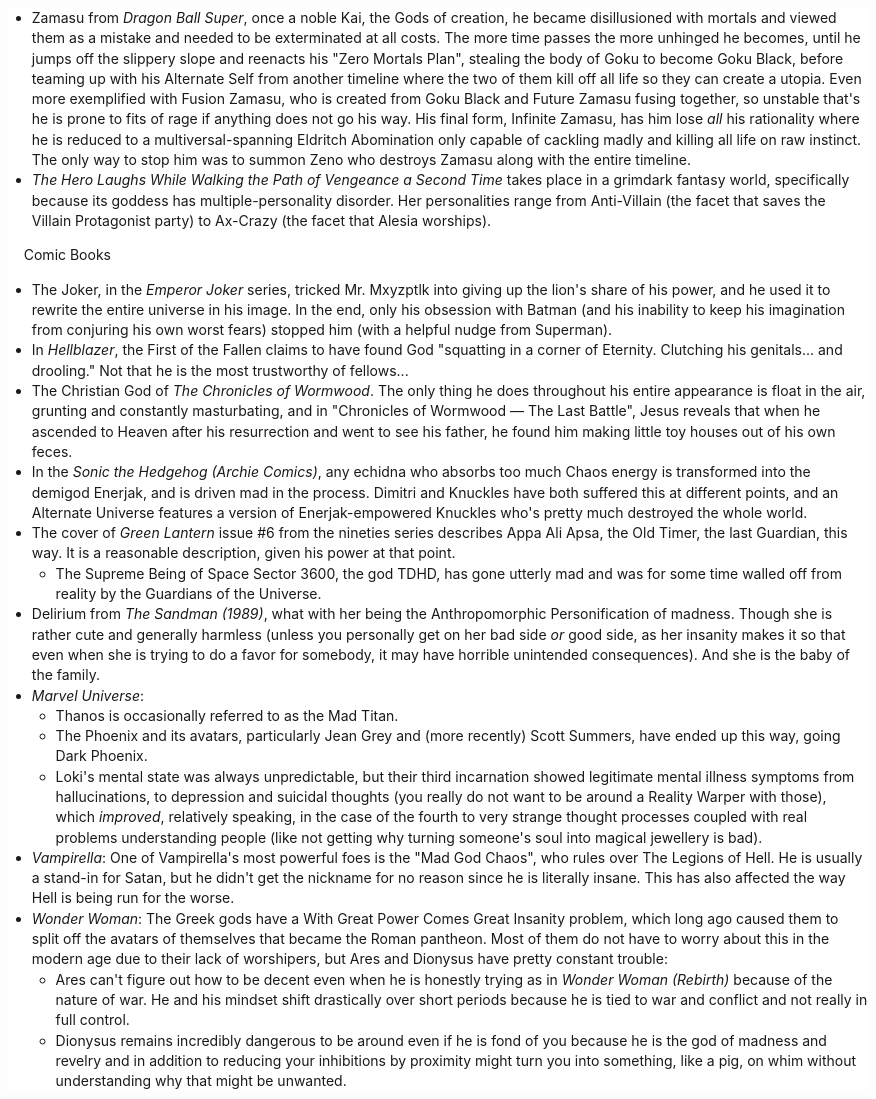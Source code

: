 -   Zamasu from _Dragon Ball Super_, once a noble Kai, the Gods of creation, he became disillusioned with mortals and viewed them as a mistake and needed to be exterminated at all costs. The more time passes the more unhinged he becomes, until he jumps off the slippery slope and reenacts his "Zero Mortals Plan", stealing the body of Goku to become Goku Black, before teaming up with his Alternate Self from another timeline where the two of them kill off all life so they can create a utopia. Even more exemplified with Fusion Zamasu, who is created from Goku Black and Future Zamasu fusing together, so unstable that's he is prone to fits of rage if anything does not go his way. His final form, Infinite Zamasu, has him lose _all_ his rationality where he is reduced to a multiversal-spanning Eldritch Abomination only capable of cackling madly and killing all life on raw instinct. The only way to stop him was to summon Zeno who destroys Zamasu along with the entire timeline.
-   _The Hero Laughs While Walking the Path of Vengeance a Second Time_ takes place in a grimdark fantasy world, specifically because its goddess has multiple-personality disorder. Her personalities range from Anti-Villain (the facet that saves the Villain Protagonist party) to Ax-Crazy (the facet that Alesia worships).

    Comic Books 

-   The Joker, in the _Emperor Joker_ series, tricked Mr. Mxyzptlk into giving up the lion's share of his power, and he used it to rewrite the entire universe in his image. In the end, only his obsession with Batman (and his inability to keep his imagination from conjuring his own worst fears) stopped him (with a helpful nudge from Superman).
-   In _Hellblazer_, the First of the Fallen claims to have found God "squatting in a corner of Eternity. Clutching his genitals... and drooling." Not that he is the most trustworthy of fellows...
-   The Christian God of _The Chronicles of Wormwood_. The only thing he does throughout his entire appearance is float in the air, grunting and constantly masturbating, and in "Chronicles of Wormwood — The Last Battle", Jesus reveals that when he ascended to Heaven after his resurrection and went to see his father, he found him making little toy houses out of his own feces.
-   In the _Sonic the Hedgehog (Archie Comics)_, any echidna who absorbs too much Chaos energy is transformed into the demigod Enerjak, and is driven mad in the process. Dimitri and Knuckles have both suffered this at different points, and an Alternate Universe features a version of Enerjak-empowered Knuckles who's pretty much destroyed the whole world.
-   The cover of _Green Lantern_ issue #6 from the nineties series describes Appa Ali Apsa, the Old Timer, the last Guardian, this way. It is a reasonable description, given his power at that point.
    -   The Supreme Being of Space Sector 3600, the god TDHD, has gone utterly mad and was for some time walled off from reality by the Guardians of the Universe.
-   Delirium from _The Sandman (1989)_, what with her being the Anthropomorphic Personification of madness. Though she is rather cute and generally harmless (unless you personally get on her bad side _or_ good side, as her insanity makes it so that even when she is trying to do a favor for somebody, it may have horrible unintended consequences). And she is the baby of the family.
-   _Marvel Universe_:
    -   Thanos is occasionally referred to as the Mad Titan.
    -   The Phoenix and its avatars, particularly Jean Grey and (more recently) Scott Summers, have ended up this way, going Dark Phoenix.
    -   Loki's mental state was always unpredictable, but their third incarnation showed legitimate mental illness symptoms from hallucinations, to depression and suicidal thoughts (you really do not want to be around a Reality Warper with those), which _improved_, relatively speaking, in the case of the fourth to very strange thought processes coupled with real problems understanding people (like not getting why turning someone's soul into magical jewellery is bad).
-   _Vampirella_: One of Vampirella's most powerful foes is the "Mad God Chaos", who rules over The Legions of Hell. He is usually a stand-in for Satan, but he didn't get the nickname for no reason since he is literally insane. This has also affected the way Hell is being run for the worse.
-   _Wonder Woman_: The Greek gods have a With Great Power Comes Great Insanity problem, which long ago caused them to split off the avatars of themselves that became the Roman pantheon. Most of them do not have to worry about this in the modern age due to their lack of worshipers, but Ares and Dionysus have pretty constant trouble:
    -   Ares can't figure out how to be decent even when he is honestly trying as in _Wonder Woman (Rebirth)_ because of the nature of war. He and his mindset shift drastically over short periods because he is tied to war and conflict and not really in full control.
    -   Dionysus remains incredibly dangerous to be around even if he is fond of you because he is the god of madness and revelry and in addition to reducing your inhibitions by proximity might turn you into something, like a pig, on whim without understanding why that might be unwanted.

○ ○ ○ ○ ○

YOUR GOAL: An exact copy of the entries, minus the pictures, is what's needed here.

EXERCISE RESULT:
Source code

: -   Zamasu from _Dragon Ball Super_, once a noble Kai, the Gods of creation, he became disillusioned with mortals and viewed them as a mistake and needed to be exterminated at all costs. The more time passes the more unhinged he becomes, until he jumps off the slippery slope and reenacts his "Zero Mortals Plan", stealing the body of Goku to become Goku Black, before teaming up with his Alternate Self from another timeline where the two of them kill off all life so they can create a utopia. Even more exemplified with Fusion Zamasu, who is created from Goku Black and Future Zamasu fusing together, so unstable that's he is prone to fits of rage if anything does not go his way. His final form, Infinite Zamasu, has him lose _all_ his rationality where he is reduced to a multiversal-spanning Eldritch Abomination only capable of cackling madly and killing all life on raw instinct. The only way to stop him was to summon Zeno who destroys Zamasu along with the entire timeline.
-   _The Hero Laughs While Walking the Path of Vengeance a Second Time_ takes place in a grimdark fantasy world, specifically because its goddess has multiple-personality disorder. Her personalities range from Anti-Villain (the facet that saves the Villain Protagonist party) to Ax-Crazy (the facet that Alesia worships).

    Comic Books 

-   The Joker, in the _Emperor Joker_ series, tricked Mr. Mxyzptlk into giving up the lion's share of his power, and he used it to rewrite the entire universe in his image. In the end, only his obsession with Batman (and his inability to keep his imagination from conjuring his own worst fears) stopped him (with a helpful nudge from Superman).
-   In _Hellblazer_, the First of the Fallen claims to have found God "squatting in a corner of Eternity. Clutching his genitals... and drooling." Not that he is the most trustworthy of fellows...
-   The Christian God of _The Chronicles of Wormwood_. The only thing he does throughout his entire appearance is float in the air, grunting and constantly masturbating, and in "Chronicles of Wormwood — The Last Battle", Jesus reveals that when he ascended to Heaven after his resurrection and went to see his father, he found him making little toy houses out of his own feces.
-   In the _Sonic the Hedgehog (Archie Comics)_, any echidna who absorbs too much Chaos energy is transformed into the demigod Enerjak, and is driven mad in the process. Dimitri and Knuckles have both suffered this at different points, and an Alternate Universe features a version of Enerjak-empowered Knuckles who's pretty much destroyed the whole world.
-   The cover of _Green Lantern_ issue #6 from the nineties series describes Appa Ali Apsa, the Old Timer, the last Guardian, this way. It is a reasonable description, given his power at that point.
    -   The Supreme Being of Space Sector 3600, the god TDHD, has gone utterly mad and was for some time walled off from reality by the Guardians of the Universe.
-   Delirium from _The Sandman (1989)_, what with her being the Anthropomorphic Personification of madness. Though she is rather cute and generally harmless (unless you personally get on her bad side _or_ good side, as her insanity makes it so that even when she is trying to do a favor for somebody, it may have horrible unintended consequences). And she is the baby of the family.
-   _Marvel Universe_:
    -   Thanos is occasionally referred to as the Mad Titan.
    -   The Phoenix and its avatars, particularly Jean Grey and (more recently) Scott Summers, have ended up this way, going Dark Phoenix.
    -   Loki's mental state was always unpredictable, but their third incarnation showed legitimate mental illness symptoms from hallucinations, to depression and suicidal thoughts (you really do not want to be around a Reality Warper with those), which _improved_, relatively speaking, in the case of the fourth to very strange thought processes coupled with real problems understanding people (like not getting why turning someone's soul into magical jewellery is bad).
-   _Vampirella_: One of Vampirella's most powerful foes is the "Mad God Chaos", who rules over The Legions of Hell. He is usually a stand-in for Satan, but he didn't get the nickname for no reason since he is literally insane. This has also affected the way Hell is being run for the worse.
-   _Wonder Woman_: The Greek gods have a With Great Power Comes Great Insanity problem, which long ago caused them to split off the avatars of themselves that became the Roman pantheon. Most of them do not have to worry about this in the modern age due to their lack of worshipers, but Ares and Dionysus have pretty constant trouble:
    -   Ares can't figure out how to be decent even when he is honestly trying as in _Wonder Woman (Rebirth)_ because of the nature of war. He and his mindset shift drastically over short periods because he is tied to war and conflict and not really in full control.
    -   Dionysus remains incredibly dangerous to be around even if he is fond of you because he is the god of madness and revelry and in addition to reducing your inhibitions by proximity might turn you into something, like a pig, on whim without understanding why that might be unwanted.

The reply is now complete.